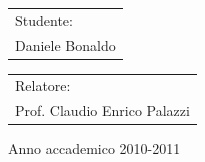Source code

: \begin{titlepage}
    \begin{tabular}{l}
        Studente:\\
        Daniele Bonaldo\\
    \end{tabular}
    \hfill
    \begin{tabular}{l}
        Relatore:\\
        Prof. Claudio Enrico Palazzi\\
    \end{tabular}
    \vfill
    \vspace{0.5cm}
        \begin{center}
            Anno accademico 2010-2011 \\
        \end{center}
\end{titlepage}

\clearpage{\pagestyle{empty}\cleardoublepage}
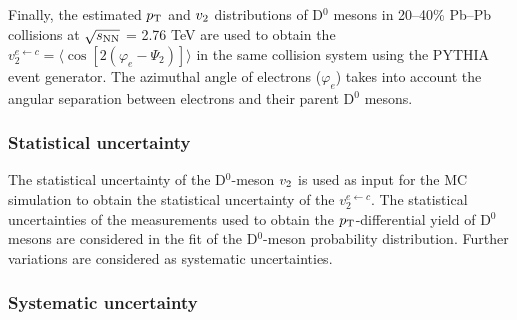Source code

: \documentclass[11pt,a4paper]{article}
\providecommand{\pT}{$p_{\rm T}$ }
\providecommand{\vtwo}{$v_{\rm 2}$ }
\providecommand{\snn}{$\sqrt{s_{\rm NN}}$ }
\begin{document}
Finally, the estimated \pT and \vtwo distributions of D$^{0}$ mesons  in 20--40\%   Pb--Pb collisions at \snn = 2.76 TeV are used to obtain the $v_{2}^{e \leftarrow c} = \langle \cos \left[ 2 \left( \varphi_{e} - \Psi_{2} \right) \right] \rangle$ in the same collision system using the PYTHIA event generator.
The azimuthal angle of electrons  ($\varphi_{e}$) takes into account the angular separation between electrons and their parent D$^{0}$ mesons. 


\subsubsection{Statistical uncertainty}

The statistical uncertainty of the  D$^{0}$-meson $v_{\rm 2}$ is used as input for the MC simulation  to obtain the statistical uncertainty of the  $v_{2}^{e \leftarrow c}$. The statistical uncertainties of the measurements used to obtain the $p_{\rm T}$-differential yield of D$^{0}$ mesons are considered in the fit of the D$^{0}$-meson probability distribution. Further variations are considered as systematic uncertainties.





\subsubsection{Systematic uncertainty}
\end{document}
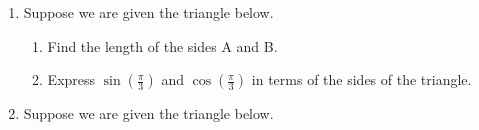 \documentclass{ximera}
\begin{document}
\begin{problem}
\begin{enumerate}
		\begin{enumerate}
	\item Find the length of the sides A and B.
\item Express $\sin\left(\frac{\pi}{4}\right)$ and $\cos\left(\frac{\pi}{4}\right)$ in terms of the sides of the triangle.
\end{enumerate}
\item Suppose we are given the triangle below.  
\begin{image}[1.5in]
\end{image}

		\begin{enumerate}
	\item Find the length of the sides A and B.
\item Express $\sin\left(\frac{\pi}{3}\right)$ and $\cos\left(\frac{\pi}{3}\right)$ in terms of the sides of the triangle.
\end{enumerate}
\item Suppose we are given the triangle below.  
\begin{image}[1.75in]
\end{image}


\end{enumerate}
\end{problem}
\end{document}

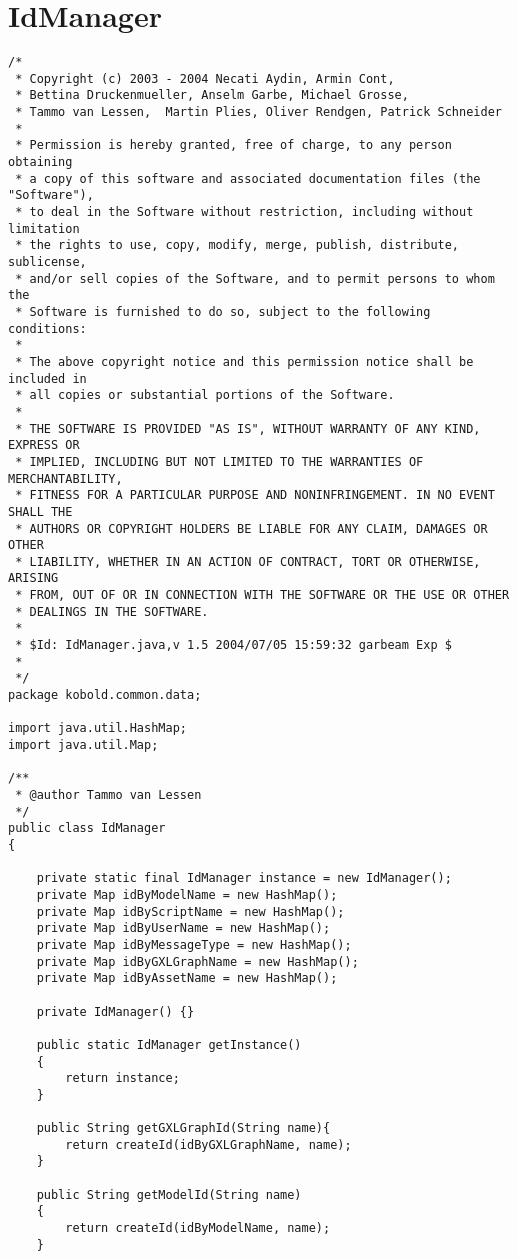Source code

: \section{IdManager}
\small \begin{verbatim}
/*
 * Copyright (c) 2003 - 2004 Necati Aydin, Armin Cont, 
 * Bettina Druckenmueller, Anselm Garbe, Michael Grosse, 
 * Tammo van Lessen,  Martin Plies, Oliver Rendgen, Patrick Schneider
 * 
 * Permission is hereby granted, free of charge, to any person obtaining
 * a copy of this software and associated documentation files (the "Software"),
 * to deal in the Software without restriction, including without limitation
 * the rights to use, copy, modify, merge, publish, distribute, sublicense, 
 * and/or sell copies of the Software, and to permit persons to whom the 
 * Software is furnished to do so, subject to the following conditions:
 *
 * The above copyright notice and this permission notice shall be included in 
 * all copies or substantial portions of the Software.
 *
 * THE SOFTWARE IS PROVIDED "AS IS", WITHOUT WARRANTY OF ANY KIND, EXPRESS OR 
 * IMPLIED, INCLUDING BUT NOT LIMITED TO THE WARRANTIES OF MERCHANTABILITY, 
 * FITNESS FOR A PARTICULAR PURPOSE AND NONINFRINGEMENT. IN NO EVENT SHALL THE 
 * AUTHORS OR COPYRIGHT HOLDERS BE LIABLE FOR ANY CLAIM, DAMAGES OR OTHER 
 * LIABILITY, WHETHER IN AN ACTION OF CONTRACT, TORT OR OTHERWISE, ARISING 
 * FROM, OUT OF OR IN CONNECTION WITH THE SOFTWARE OR THE USE OR OTHER 
 * DEALINGS IN THE SOFTWARE.
 *
 * $Id: IdManager.java,v 1.5 2004/07/05 15:59:32 garbeam Exp $
 *
 */
package kobold.common.data;

import java.util.HashMap;
import java.util.Map;

/**
 * @author Tammo van Lessen
 */
public class IdManager 
{

	private static final IdManager instance = new IdManager();
	private Map idByModelName = new HashMap();
	private Map idByScriptName = new HashMap();
	private Map idByUserName = new HashMap();
	private Map idByMessageType = new HashMap();
	private Map idByGXLGraphName = new HashMap();
	private Map idByAssetName = new HashMap();
	
	private IdManager() {}
	
	public static IdManager getInstance() 
	{
		return instance;
	}
	
	public String getGXLGraphId(String name){
		return createId(idByGXLGraphName, name);
	}

	public String getModelId(String name) 
	{
		return createId(idByModelName, name);
	}


\end{verbatim}
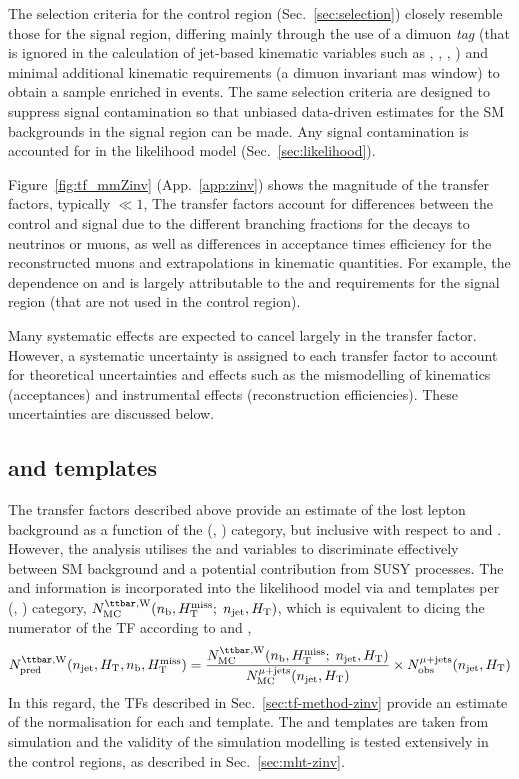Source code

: The selection criteria for the \mmj control region
(Sec.~\ref{sec:selection}) closely resemble those for the signal
region, differing mainly through the use of a dimuon {\it tag} (that
is ignored in the calculation of jet-based kinematic variables such as
\scalht, \mht, \alphat, \etc) and minimal additional kinematic
requirements (\eg a dimuon invariant mas window) to obtain a sample
enriched in \zmmj events. The same selection criteria are designed to
suppress signal contamination so that unbiased data-driven estimates
for the SM backgrounds in the signal region can be made. Any signal
contamination is accounted for in the likelihood model
(Sec.~\ref{sec:likelihood}).

Figure~\ref{fig:tf_mmZinv} (App.~\ref{app:zinv}) shows the
magnitude of the transfer factors, typically $\ll 1$, The transfer
factors account for differences between the \mmj control and signal
due to the different branching fractions for the decays to neutrinos
or muons, as well as differences in acceptance times efficiency for
the reconstructed muons and extrapolations in kinematic
quantities. For example, the dependence on \njet and \scalht is
largely attributable to the \alphat and \bdphi requirements for the
signal region (that are not used in the \mmj control region).

Many systematic effects are expected to cancel largely in the transfer
factor. However, a systematic uncertainty is assigned to each transfer
factor to account for theoretical uncertainties and effects such as
the mismodelling of kinematics (\eg acceptances) and instrumental
effects (\eg reconstruction efficiencies). These uncertainties are
discussed below. 

\subsection{\texorpdfstring{\nb}{Nb} and \texorpdfstring{\mht}{MHT} templates}

The transfer factors described above provide an estimate of the lost
lepton background as a function of the (\njet, \scalht) category, but
inclusive with respect to \nb and \mht. However, the analysis utilises
the \nb and \mht variables to discriminate effectively between SM
background and \eg a potential contribution from SUSY processes. The
\nb and \HTmiss information is incorporated into the likelihood model
via \nb and \mht templates per (\njet, \scalht) category, $N_{\rm
  MC}^{\ttw}(\nb, \HTmiss;\; \njet, \scalht)$, which is equivalent to
dicing the numerator of the TF according to \nb and \mht, \ie
\begin{equation}
  \label{equ:pred-method-zinv-mht}
  \npre^{\ttw}(\njet, \scalht, \nb, \HTmiss) = 
  \frac{N_{\rm MC}^{\ttw}(\nb, \HTmiss;\; \njet, \scalht)}{N_{\rm MC}^{\mj}(\njet, \scalht)} 
  \times 
  \nobs^{\mj}(\njet, \scalht)
\end{equation}
In this regard, the TFs described in Sec.~\ref{sec:tf-method-zinv}
provide an estimate of the normalisation for each \nb and \mht
template. The \nb and \HTmiss templates are taken from simulation and
the validity of the simulation modelling is tested extensively in the
control regions, as described in Sec.~\ref{sec:mht-zinv}.

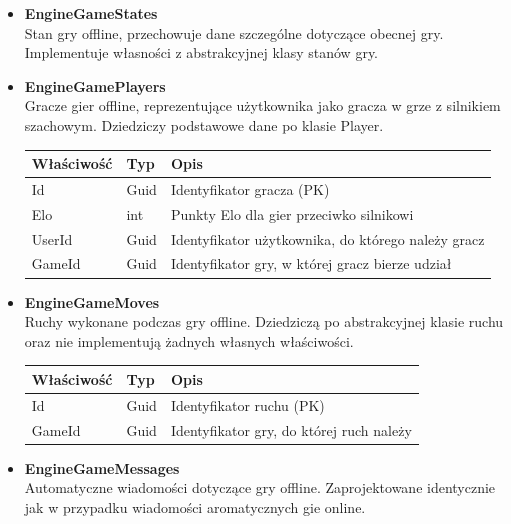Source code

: \documentclass[12pt,a4paper]{article}
\begin{document}
\begin{itemize}
    \item \textbf{EngineGameStates}\\
    Stan gry offline, przechowuje dane szczególne dotyczące obecnej gry. Implementuje własności z abstrakcyjnej klasy stanów gry.

    \item \textbf{EngineGamePlayers}\\
    Gracze gier offline, reprezentujące użytkownika jako gracza w grze z silnikiem szachowym. Dziedziczy podstawowe dane po klasie Player.
    \renewcommand{\arraystretch}{1.5}
    \begin{longtable}{|m{4cm}|m{2cm}|m{8cm}|}
        \hline
        \rowcolor{lightgray}
        \textbf{Właściwość} & \textbf{Typ} & \textbf{Opis} \\ \hline
        \endhead
        \hline
        Id & Guid & Identyfikator gracza (PK) \\ \hline
        Elo & int & Punkty Elo dla gier przeciwko silnikowi \\ \hline
        UserId & Guid & Identyfikator użytkownika, do którego należy gracz \\ \hline
        GameId & Guid & Identyfikator gry, w której gracz bierze udział \\ \hline
    \end{longtable}
    
    \item \textbf{EngineGameMoves}\\
    Ruchy wykonane podczas gry offline. Dziedziczą po abstrakcyjnej klasie ruchu oraz nie implementują żadnych własnych właściwości.
    \renewcommand{\arraystretch}{1.5}
    \begin{longtable}{|m{4cm}|m{2cm}|m{8cm}|}
        \hline
        \rowcolor{lightgray}
        \textbf{Właściwość} & \textbf{Typ} & \textbf{Opis} \\ \hline
        \endhead
        \hline
        Id & Guid & Identyfikator ruchu (PK) \\ \hline
        GameId & Guid & Identyfikator gry, do której ruch należy \\ \hline
    \end{longtable}
    
    \item \textbf{EngineGameMessages}\\
    Automatyczne wiadomości dotyczące gry offline. Zaprojektowane identycznie jak w przypadku wiadomości aromatycznych gie online.
    
\end{itemize}
\end{document}
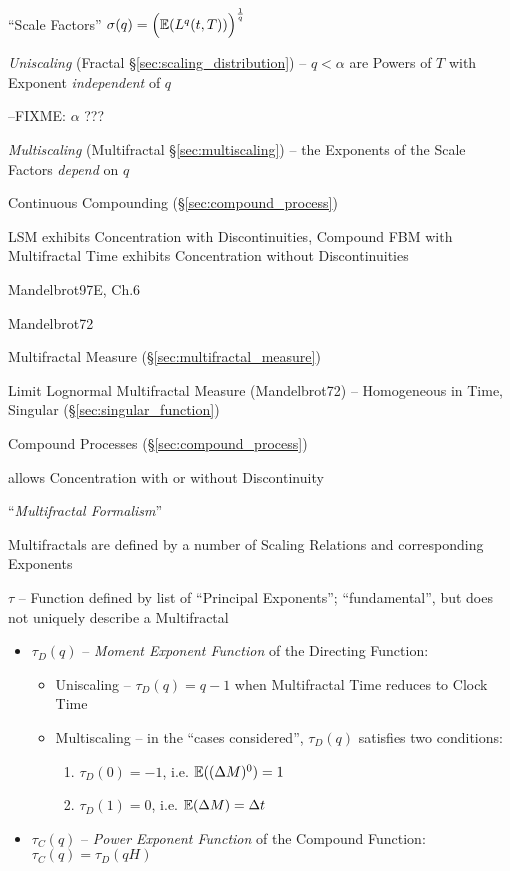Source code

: ``Scale Factors'' $\sigma(q) = \Big(\mathbb{E}(L^q(t, T))\Big)^{\frac{1}{q}}$

\emph{Uniscaling} (Fractal \S\ref{sec:scaling_distribution}) -- $q < \alpha$ are
Powers of $T$ with Exponent \emph{independent} of $q$

--FIXME: $\alpha$ ???

\emph{Multiscaling} (Multifractal \S\ref{sec:multiscaling}) -- the Exponents of
the Scale Factors \emph{depend} on $q$

Continuous Compounding (\S\ref{sec:compound_process})

LSM exhibits Concentration with Discontinuities, Compound FBM with Multifractal
Time exhibits Concentration without Discontinuities

Mandelbrot97E, Ch.6

Mandelbrot72

Multifractal Measure (\S\ref{sec:multifractal_measure})

Limit Lognormal Multifractal Measure (Mandelbrot72) -- Homogeneous in Time,
Singular (\S\ref{sec:singular_function})

Compound Processes (\S\ref{sec:compound_process})

allows Concentration with or without Discontinuity

``\emph{Multifractal Formalism}''

Multifractals are defined by a number of Scaling Relations and corresponding
Exponents

$\tau$ -- Function defined by list of ``Principal Exponents''; ``fundamental'',
but does not uniquely describe a Multifractal

\begin{itemize}
  \item $\tau_D(q)$ -- \emph{Moment Exponent Function} of the Directing
    Function:
    \begin{itemize}
      \item Uniscaling -- $\tau_D(q) = q - 1$ when Multifractal Time reduces to
        Clock Time
      \item Multiscaling -- in the ``cases considered'', $\tau_D(q)$ satisfies
        two conditions:
        \begin{enumerate}
          \item $\tau_D(0) = -1$, i.e. $\mathbb{E}((\Delta M)^0) = 1$
          \item $\tau_D(1) = 0$, i.e. $\mathbb{E}(\Delta M) = \Delta t$
        \end{enumerate}
    \end{itemize}
  \item $\tau_C(q)$ -- \emph{Power Exponent Function} of the Compound Function:
    $\tau_C(q) = \tau_D(qH)$
\end{itemize}

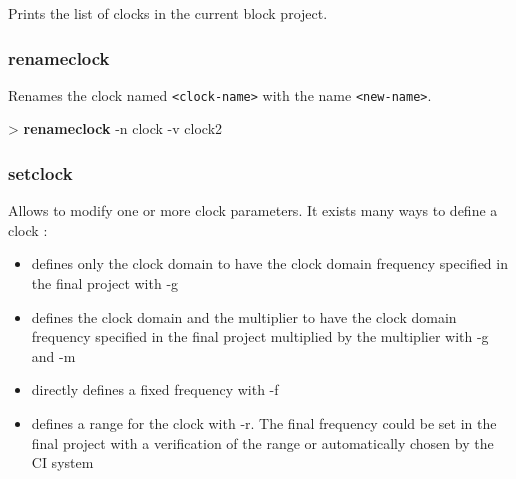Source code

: \documentclass[10pt,a4paper]{article}
\begin{document}
Prints the list of clocks in the current block project.

\subsubsection{renameclock}
\label{subsec:renameclock}

Renames the clock named \texttt{<clock-name>} with the name \texttt{<new-name>}.\\


\begin{sampletitle}
> \textbf{\tool{} renameclock} -n clock -v clock2
\end{sampletitle}


\subsubsection{setclock}
\label{subsec:setclock}

Allows to modify one or more clock parameters. It exists many ways to define a clock :
\begin{itemize}
\item defines only the clock domain to have the clock domain frequency specified in the final project with -g
\item defines the clock domain and the multiplier to have the clock domain frequency specified in the final project multiplied by the multiplier with -g and -m
\item directly defines a fixed frequency with -f
\item defines a range for the clock with -r. The final frequency could be set in the final project with a verification of the range or automatically chosen by the CI system
\end{itemize}

\end{document}

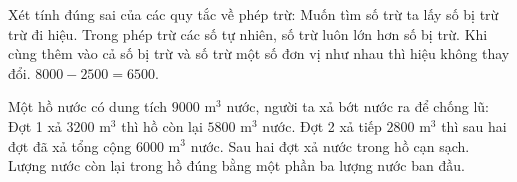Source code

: \begin{ex} %
Xét tính đúng sai của các quy tắc về phép trừ:
\choiceTF
{\True Muốn tìm số trừ ta lấy số bị trừ trừ đi hiệu.}
{Trong phép trừ các số tự nhiên, số trừ luôn lớn hơn số bị trừ.}
{\True Khi cùng thêm vào cả số bị trừ và số trừ một số đơn vị như nhau thì hiệu không thay đổi.}
{$8000 - 2500 = 6500$.}
\end{ex}

\begin{ex} %
Một hồ nước có dung tích $9000\text{ m}^3$ nước, người ta xả bớt nước ra để chống lũ:
\choiceTF
{\True Đợt 1 xả $3200\text{ m}^3$ thì hồ còn lại $5800\text{ m}^3$ nước.}
{\True Đợt 2 xả tiếp $2800\text{ m}^3$ thì sau hai đợt đã xả tổng cộng $6000\text{ m}^3$ nước.}
{Sau hai đợt xả nước trong hồ cạn sạch.}
{\True Lượng nước còn lại trong hồ đúng bằng một phần ba lượng nước ban đầu.}
\end{ex}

· · · ·

## Activity
From the data above, show each line that contains "private".

## Response
	private static final IdManager instance = new IdManager();
	private Map idByModelName = new HashMap();
	private Map idByScriptName = new HashMap();
	private Map idByUserName = new HashMap();
	private Map idByMessageType = new HashMap();
	private Map idByGXLGraphName = new HashMap();
	private Map idByAssetName = new HashMap();
	private IdManager() {}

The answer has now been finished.